# Directions for this task
For this exercise, reproduce the entries below exactly, but only from the line containing "So, we *won't*" through the line containing "called and we can return false.", both included.

BEGIN Data records

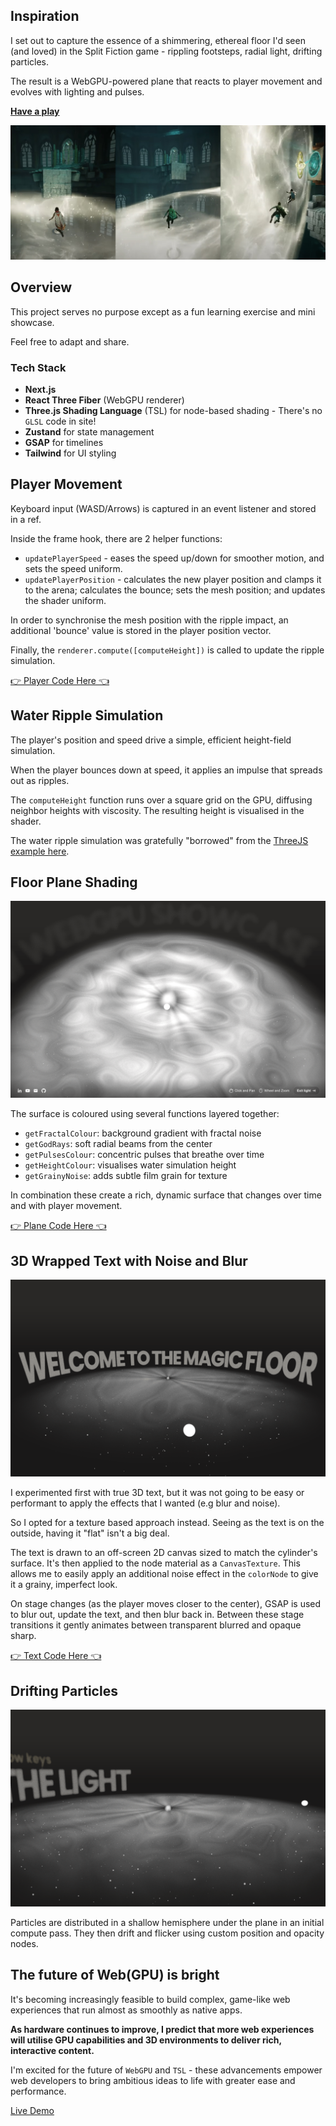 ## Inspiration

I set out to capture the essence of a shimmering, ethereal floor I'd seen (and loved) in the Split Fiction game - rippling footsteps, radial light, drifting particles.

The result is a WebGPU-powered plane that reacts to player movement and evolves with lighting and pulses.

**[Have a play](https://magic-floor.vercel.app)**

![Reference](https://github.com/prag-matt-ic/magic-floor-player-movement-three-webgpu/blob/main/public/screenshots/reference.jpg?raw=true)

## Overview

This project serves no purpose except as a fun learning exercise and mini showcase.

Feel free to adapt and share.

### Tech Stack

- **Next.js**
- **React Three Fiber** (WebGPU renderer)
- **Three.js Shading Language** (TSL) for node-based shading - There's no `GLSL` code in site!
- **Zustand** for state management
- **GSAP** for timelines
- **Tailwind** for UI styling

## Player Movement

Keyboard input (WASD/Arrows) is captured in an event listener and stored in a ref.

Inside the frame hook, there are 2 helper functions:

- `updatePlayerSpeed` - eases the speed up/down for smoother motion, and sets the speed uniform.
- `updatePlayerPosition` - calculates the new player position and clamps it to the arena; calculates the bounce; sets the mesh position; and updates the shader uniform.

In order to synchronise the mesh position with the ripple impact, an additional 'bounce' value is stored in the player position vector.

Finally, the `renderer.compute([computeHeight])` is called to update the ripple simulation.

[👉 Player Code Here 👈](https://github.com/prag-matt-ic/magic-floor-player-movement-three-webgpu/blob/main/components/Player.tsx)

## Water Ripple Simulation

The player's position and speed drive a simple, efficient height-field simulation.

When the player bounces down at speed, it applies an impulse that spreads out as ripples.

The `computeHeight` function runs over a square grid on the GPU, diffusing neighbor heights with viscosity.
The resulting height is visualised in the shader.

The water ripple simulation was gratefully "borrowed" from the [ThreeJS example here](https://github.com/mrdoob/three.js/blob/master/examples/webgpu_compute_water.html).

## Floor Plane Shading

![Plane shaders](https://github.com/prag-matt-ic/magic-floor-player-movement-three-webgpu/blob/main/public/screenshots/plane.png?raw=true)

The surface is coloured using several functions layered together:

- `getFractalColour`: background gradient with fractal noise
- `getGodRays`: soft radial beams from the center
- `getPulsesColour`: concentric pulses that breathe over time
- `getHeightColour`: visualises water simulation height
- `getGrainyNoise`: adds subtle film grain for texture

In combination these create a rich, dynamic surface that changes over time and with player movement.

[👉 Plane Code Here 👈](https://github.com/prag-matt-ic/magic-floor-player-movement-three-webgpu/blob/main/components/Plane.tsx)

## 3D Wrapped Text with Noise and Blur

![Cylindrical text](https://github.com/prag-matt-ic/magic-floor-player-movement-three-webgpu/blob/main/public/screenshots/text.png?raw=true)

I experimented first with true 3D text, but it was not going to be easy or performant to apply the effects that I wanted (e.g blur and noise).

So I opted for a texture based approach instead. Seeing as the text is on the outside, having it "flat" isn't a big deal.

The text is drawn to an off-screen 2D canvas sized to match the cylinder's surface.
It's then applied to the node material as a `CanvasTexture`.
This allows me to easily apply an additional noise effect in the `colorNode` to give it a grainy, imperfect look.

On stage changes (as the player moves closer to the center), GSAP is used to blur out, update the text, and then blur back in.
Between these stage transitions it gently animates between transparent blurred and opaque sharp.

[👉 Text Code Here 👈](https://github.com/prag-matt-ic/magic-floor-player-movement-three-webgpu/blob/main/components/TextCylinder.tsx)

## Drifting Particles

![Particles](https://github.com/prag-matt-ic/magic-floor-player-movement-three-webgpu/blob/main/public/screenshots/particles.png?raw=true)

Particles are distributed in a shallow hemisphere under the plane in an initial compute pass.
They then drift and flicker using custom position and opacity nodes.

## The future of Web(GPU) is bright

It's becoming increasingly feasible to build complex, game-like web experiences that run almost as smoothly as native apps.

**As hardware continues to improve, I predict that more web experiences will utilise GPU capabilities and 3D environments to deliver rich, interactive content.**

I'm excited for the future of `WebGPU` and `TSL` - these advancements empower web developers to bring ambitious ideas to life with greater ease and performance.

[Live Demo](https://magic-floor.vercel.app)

END Data records
BEGIN Data records

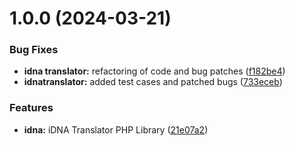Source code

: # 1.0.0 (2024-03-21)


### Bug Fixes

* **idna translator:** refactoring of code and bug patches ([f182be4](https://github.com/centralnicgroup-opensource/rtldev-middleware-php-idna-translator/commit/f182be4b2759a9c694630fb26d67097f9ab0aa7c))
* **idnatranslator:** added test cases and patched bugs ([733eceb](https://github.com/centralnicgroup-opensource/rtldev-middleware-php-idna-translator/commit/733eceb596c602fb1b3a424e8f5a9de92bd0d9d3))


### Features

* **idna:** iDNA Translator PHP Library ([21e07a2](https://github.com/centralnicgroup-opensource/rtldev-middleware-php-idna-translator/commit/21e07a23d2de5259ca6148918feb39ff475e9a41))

END Data records
BEGIN Data records

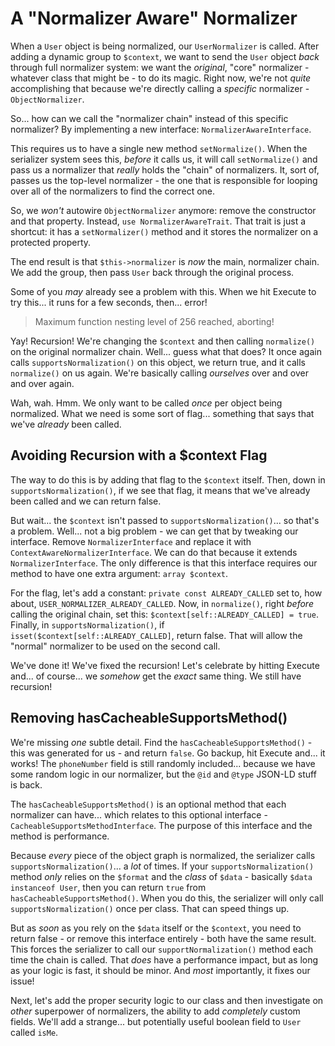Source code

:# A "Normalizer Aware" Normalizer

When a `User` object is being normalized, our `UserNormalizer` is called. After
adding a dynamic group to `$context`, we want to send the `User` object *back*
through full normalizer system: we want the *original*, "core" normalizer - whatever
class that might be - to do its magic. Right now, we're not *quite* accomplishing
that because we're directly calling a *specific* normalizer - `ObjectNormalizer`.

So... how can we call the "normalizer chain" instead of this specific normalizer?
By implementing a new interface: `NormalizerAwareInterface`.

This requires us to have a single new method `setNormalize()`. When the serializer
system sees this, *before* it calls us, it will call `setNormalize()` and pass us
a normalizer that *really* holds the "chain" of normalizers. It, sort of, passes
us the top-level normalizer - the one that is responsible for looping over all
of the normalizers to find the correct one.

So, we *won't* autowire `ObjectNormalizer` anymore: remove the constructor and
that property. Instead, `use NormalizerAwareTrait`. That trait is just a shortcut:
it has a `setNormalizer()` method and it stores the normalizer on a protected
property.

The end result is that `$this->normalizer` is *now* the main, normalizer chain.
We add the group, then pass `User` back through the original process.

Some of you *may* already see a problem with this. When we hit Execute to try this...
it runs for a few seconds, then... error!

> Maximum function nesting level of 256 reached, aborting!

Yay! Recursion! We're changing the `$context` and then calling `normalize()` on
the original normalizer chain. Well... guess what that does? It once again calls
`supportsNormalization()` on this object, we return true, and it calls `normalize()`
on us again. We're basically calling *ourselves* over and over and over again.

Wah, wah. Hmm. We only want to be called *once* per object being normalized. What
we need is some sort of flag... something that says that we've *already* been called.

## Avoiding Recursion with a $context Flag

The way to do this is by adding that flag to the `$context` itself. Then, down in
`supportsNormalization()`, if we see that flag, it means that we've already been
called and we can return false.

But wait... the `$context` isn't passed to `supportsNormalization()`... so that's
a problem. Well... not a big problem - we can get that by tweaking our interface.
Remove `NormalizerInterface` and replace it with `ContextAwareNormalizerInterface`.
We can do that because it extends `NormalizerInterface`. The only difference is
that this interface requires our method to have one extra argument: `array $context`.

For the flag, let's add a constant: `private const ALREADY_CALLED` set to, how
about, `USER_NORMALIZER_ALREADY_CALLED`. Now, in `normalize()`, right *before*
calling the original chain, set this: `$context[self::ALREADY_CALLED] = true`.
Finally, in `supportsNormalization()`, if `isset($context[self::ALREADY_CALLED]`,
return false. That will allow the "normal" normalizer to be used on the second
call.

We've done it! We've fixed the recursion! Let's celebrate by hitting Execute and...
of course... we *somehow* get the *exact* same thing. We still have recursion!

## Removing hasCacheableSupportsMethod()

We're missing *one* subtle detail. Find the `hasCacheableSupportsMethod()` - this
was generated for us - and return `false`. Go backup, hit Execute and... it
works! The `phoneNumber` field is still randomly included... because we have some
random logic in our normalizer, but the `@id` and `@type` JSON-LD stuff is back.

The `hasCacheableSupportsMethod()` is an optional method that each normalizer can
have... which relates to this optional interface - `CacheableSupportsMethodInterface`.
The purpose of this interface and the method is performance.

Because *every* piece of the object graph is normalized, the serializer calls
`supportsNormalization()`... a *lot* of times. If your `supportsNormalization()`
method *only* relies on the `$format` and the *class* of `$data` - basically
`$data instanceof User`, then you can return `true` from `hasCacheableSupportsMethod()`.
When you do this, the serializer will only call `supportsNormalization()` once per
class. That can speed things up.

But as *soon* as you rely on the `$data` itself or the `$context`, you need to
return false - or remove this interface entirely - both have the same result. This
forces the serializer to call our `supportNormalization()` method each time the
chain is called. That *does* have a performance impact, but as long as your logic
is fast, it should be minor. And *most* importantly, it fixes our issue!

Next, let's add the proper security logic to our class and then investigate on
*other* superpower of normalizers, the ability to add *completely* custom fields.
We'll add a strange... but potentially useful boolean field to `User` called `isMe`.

END Data records

# Solution
So, we *won't* autowire `ObjectNormalizer` anymore: remove the constructor and
that property. Instead, `use NormalizerAwareTrait`. That trait is just a shortcut:
it has a `setNormalizer()` method and it stores the normalizer on a protected
property.

The end result is that `$this->normalizer` is *now* the main, normalizer chain.
We add the group, then pass `User` back through the original process.

Some of you *may* already see a problem with this. When we hit Execute to try this...
it runs for a few seconds, then... error!

> Maximum function nesting level of 256 reached, aborting!

Yay! Recursion! We're changing the `$context` and then calling `normalize()` on
the original normalizer chain. Well... guess what that does? It once again calls
`supportsNormalization()` on this object, we return true, and it calls `normalize()`
on us again. We're basically calling *ourselves* over and over and over again.

Wah, wah. Hmm. We only want to be called *once* per object being normalized. What
we need is some sort of flag... something that says that we've *already* been called.

## Avoiding Recursion with a $context Flag

The way to do this is by adding that flag to the `$context` itself. Then, down in
`supportsNormalization()`, if we see that flag, it means that we've already been
called and we can return false.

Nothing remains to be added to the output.